⟨

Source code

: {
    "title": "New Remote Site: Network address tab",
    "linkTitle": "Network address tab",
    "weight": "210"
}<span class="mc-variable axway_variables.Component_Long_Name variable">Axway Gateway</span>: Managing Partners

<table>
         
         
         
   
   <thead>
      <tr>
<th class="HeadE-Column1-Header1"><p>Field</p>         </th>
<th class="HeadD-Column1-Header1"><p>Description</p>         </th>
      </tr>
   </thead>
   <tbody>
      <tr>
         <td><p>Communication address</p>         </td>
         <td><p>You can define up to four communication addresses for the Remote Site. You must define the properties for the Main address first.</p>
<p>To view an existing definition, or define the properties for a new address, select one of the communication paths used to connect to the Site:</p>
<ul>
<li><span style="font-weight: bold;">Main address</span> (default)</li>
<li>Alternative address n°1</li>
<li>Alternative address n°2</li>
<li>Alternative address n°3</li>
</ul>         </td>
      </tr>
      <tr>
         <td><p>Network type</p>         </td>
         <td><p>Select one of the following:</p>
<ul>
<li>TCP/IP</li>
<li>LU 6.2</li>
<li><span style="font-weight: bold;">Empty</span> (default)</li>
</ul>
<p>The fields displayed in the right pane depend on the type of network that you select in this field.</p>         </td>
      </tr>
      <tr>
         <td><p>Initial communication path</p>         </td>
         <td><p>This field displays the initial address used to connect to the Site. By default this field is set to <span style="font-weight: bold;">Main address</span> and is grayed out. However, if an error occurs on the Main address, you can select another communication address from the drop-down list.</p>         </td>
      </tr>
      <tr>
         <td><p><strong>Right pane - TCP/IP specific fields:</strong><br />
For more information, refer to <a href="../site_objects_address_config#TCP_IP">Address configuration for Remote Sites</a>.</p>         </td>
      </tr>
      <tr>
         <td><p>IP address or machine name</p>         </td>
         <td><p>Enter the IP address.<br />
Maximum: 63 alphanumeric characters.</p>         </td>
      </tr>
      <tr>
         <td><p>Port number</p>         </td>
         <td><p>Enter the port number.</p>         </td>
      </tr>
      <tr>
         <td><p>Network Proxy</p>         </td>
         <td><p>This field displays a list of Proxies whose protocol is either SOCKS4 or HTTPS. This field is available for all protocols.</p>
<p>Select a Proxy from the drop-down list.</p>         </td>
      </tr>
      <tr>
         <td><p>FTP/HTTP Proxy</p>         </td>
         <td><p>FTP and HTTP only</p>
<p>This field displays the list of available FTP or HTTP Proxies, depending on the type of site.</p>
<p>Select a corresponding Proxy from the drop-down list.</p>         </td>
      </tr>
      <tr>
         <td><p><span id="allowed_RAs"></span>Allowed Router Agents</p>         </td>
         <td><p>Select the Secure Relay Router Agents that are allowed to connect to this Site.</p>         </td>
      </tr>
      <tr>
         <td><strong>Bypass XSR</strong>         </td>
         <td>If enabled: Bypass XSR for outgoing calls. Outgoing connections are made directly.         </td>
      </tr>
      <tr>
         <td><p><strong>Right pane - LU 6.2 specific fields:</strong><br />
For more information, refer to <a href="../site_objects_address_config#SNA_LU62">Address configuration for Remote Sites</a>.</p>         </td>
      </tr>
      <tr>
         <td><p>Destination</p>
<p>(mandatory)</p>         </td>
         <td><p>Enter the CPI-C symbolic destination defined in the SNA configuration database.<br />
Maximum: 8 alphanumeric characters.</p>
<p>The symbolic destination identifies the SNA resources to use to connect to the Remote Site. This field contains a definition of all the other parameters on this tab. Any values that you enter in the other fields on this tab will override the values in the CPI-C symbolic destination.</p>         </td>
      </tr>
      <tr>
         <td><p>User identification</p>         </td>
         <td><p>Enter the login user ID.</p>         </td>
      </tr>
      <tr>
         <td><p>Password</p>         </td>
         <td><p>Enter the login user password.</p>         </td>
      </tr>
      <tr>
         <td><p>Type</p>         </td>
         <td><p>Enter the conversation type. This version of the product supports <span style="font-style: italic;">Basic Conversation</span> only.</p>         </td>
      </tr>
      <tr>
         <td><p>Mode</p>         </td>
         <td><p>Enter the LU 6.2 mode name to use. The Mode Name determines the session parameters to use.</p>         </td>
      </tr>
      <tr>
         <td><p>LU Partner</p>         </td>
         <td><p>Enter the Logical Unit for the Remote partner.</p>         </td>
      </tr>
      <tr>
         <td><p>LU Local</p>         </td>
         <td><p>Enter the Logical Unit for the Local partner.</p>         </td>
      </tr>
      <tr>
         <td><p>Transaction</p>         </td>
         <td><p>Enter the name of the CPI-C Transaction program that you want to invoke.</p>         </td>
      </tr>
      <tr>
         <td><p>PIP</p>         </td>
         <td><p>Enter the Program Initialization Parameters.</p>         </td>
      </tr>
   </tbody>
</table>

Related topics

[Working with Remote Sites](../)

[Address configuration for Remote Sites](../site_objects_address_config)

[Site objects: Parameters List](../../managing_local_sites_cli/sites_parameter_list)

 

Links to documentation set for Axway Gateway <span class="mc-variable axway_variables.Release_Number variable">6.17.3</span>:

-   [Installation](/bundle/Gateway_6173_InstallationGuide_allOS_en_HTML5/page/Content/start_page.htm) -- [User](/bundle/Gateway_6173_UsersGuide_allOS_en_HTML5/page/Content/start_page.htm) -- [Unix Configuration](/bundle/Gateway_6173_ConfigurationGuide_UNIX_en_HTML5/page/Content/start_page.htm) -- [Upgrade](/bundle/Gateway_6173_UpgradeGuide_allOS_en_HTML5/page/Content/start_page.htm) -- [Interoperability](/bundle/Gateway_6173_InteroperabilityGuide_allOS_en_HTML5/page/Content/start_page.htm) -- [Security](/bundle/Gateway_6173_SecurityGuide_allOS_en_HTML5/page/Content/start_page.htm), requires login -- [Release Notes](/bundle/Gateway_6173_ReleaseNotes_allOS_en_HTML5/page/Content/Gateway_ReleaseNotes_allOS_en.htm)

⟩

### Your instructions
Quote the data above in full, changing nothing.

### Exercise answer
Source code

: {
    "title": "New Remote Site: Network address tab",
    "linkTitle": "Network address tab",
    "weight": "210"
}<span class="mc-variable axway_variables.Component_Long_Name variable">Axway Gateway</span>: Managing Partners

<table>
         
         
         
   
   <thead>
      <tr>
<th class="HeadE-Column1-Header1"><p>Field</p>         </th>
<th class="HeadD-Column1-Header1"><p>Description</p>         </th>
      </tr>
   </thead>
   <tbody>
      <tr>
         <td><p>Communication address</p>         </td>
         <td><p>You can define up to four communication addresses for the Remote Site. You must define the properties for the Main address first.</p>
<p>To view an existing definition, or define the properties for a new address, select one of the communication paths used to connect to the Site:</p>
<ul>
<li><span style="font-weight: bold;">Main address</span> (default)</li>
<li>Alternative address n°1</li>
<li>Alternative address n°2</li>
<li>Alternative address n°3</li>
</ul>         </td>
      </tr>
      <tr>
         <td><p>Network type</p>         </td>
         <td><p>Select one of the following:</p>
<ul>
<li>TCP/IP</li>
<li>LU 6.2</li>
<li><span style="font-weight: bold;">Empty</span> (default)</li>
</ul>
<p>The fields displayed in the right pane depend on the type of network that you select in this field.</p>         </td>
      </tr>
      <tr>
         <td><p>Initial communication path</p>         </td>
         <td><p>This field displays the initial address used to connect to the Site. By default this field is set to <span style="font-weight: bold;">Main address</span> and is grayed out. However, if an error occurs on the Main address, you can select another communication address from the drop-down list.</p>         </td>
      </tr>
      <tr>
         <td><p><strong>Right pane - TCP/IP specific fields:</strong><br />
For more information, refer to <a href="../site_objects_address_config#TCP_IP">Address configuration for Remote Sites</a>.</p>         </td>
      </tr>
      <tr>
         <td><p>IP address or machine name</p>         </td>
         <td><p>Enter the IP address.<br />
Maximum: 63 alphanumeric characters.</p>         </td>
      </tr>
      <tr>
         <td><p>Port number</p>         </td>
         <td><p>Enter the port number.</p>         </td>
      </tr>
      <tr>
         <td><p>Network Proxy</p>         </td>
         <td><p>This field displays a list of Proxies whose protocol is either SOCKS4 or HTTPS. This field is available for all protocols.</p>
<p>Select a Proxy from the drop-down list.</p>         </td>
      </tr>
      <tr>
         <td><p>FTP/HTTP Proxy</p>         </td>
         <td><p>FTP and HTTP only</p>
<p>This field displays the list of available FTP or HTTP Proxies, depending on the type of site.</p>
<p>Select a corresponding Proxy from the drop-down list.</p>         </td>
      </tr>
      <tr>
         <td><p><span id="allowed_RAs"></span>Allowed Router Agents</p>         </td>
         <td><p>Select the Secure Relay Router Agents that are allowed to connect to this Site.</p>         </td>
      </tr>
      <tr>
         <td><strong>Bypass XSR</strong>         </td>
         <td>If enabled: Bypass XSR for outgoing calls. Outgoing connections are made directly.         </td>
      </tr>
      <tr>
         <td><p><strong>Right pane - LU 6.2 specific fields:</strong><br />
For more information, refer to <a href="../site_objects_address_config#SNA_LU62">Address configuration for Remote Sites</a>.</p>         </td>
      </tr>
      <tr>
         <td><p>Destination</p>
<p>(mandatory)</p>         </td>
         <td><p>Enter the CPI-C symbolic destination defined in the SNA configuration database.<br />
Maximum: 8 alphanumeric characters.</p>
<p>The symbolic destination identifies the SNA resources to use to connect to the Remote Site. This field contains a definition of all the other parameters on this tab. Any values that you enter in the other fields on this tab will override the values in the CPI-C symbolic destination.</p>         </td>
      </tr>
      <tr>
         <td><p>User identification</p>         </td>
         <td><p>Enter the login user ID.</p>         </td>
      </tr>
      <tr>
         <td><p>Password</p>         </td>
         <td><p>Enter the login user password.</p>         </td>
      </tr>
      <tr>
         <td><p>Type</p>         </td>
         <td><p>Enter the conversation type. This version of the product supports <span style="font-style: italic;">Basic Conversation</span> only.</p>         </td>
      </tr>
      <tr>
         <td><p>Mode</p>         </td>
         <td><p>Enter the LU 6.2 mode name to use. The Mode Name determines the session parameters to use.</p>         </td>
      </tr>
      <tr>
         <td><p>LU Partner</p>         </td>
         <td><p>Enter the Logical Unit for the Remote partner.</p>         </td>
      </tr>
      <tr>
         <td><p>LU Local</p>         </td>
         <td><p>Enter the Logical Unit for the Local partner.</p>         </td>
      </tr>
      <tr>
         <td><p>Transaction</p>         </td>
         <td><p>Enter the name of the CPI-C Transaction program that you want to invoke.</p>         </td>
      </tr>
      <tr>
         <td><p>PIP</p>         </td>
         <td><p>Enter the Program Initialization Parameters.</p>         </td>
      </tr>
   </tbody>
</table>

Related topics

[Working with Remote Sites](../)

[Address configuration for Remote Sites](../site_objects_address_config)

[Site objects: Parameters List](../../managing_local_sites_cli/sites_parameter_list)

 

Links to documentation set for Axway Gateway <span class="mc-variable axway_variables.Release_Number variable">6.17.3</span>:

-   [Installation](/bundle/Gateway_6173_InstallationGuide_allOS_en_HTML5/page/Content/start_page.htm) -- [User](/bundle/Gateway_6173_UsersGuide_allOS_en_HTML5/page/Content/start_page.htm) -- [Unix Configuration](/bundle/Gateway_6173_ConfigurationGuide_UNIX_en_HTML5/page/Content/start_page.htm) -- [Upgrade](/bundle/Gateway_6173_UpgradeGuide_allOS_en_HTML5/page/Content/start_page.htm) -- [Interoperability](/bundle/Gateway_6173_InteroperabilityGuide_allOS_en_HTML5/page/Content/start_page.htm) -- [Security](/bundle/Gateway_6173_SecurityGuide_allOS_en_HTML5/page/Content/start_page.htm), requires login -- [Release Notes](/bundle/Gateway_6173_ReleaseNotes_allOS_en_HTML5/page/Content/Gateway_ReleaseNotes_allOS_en.htm)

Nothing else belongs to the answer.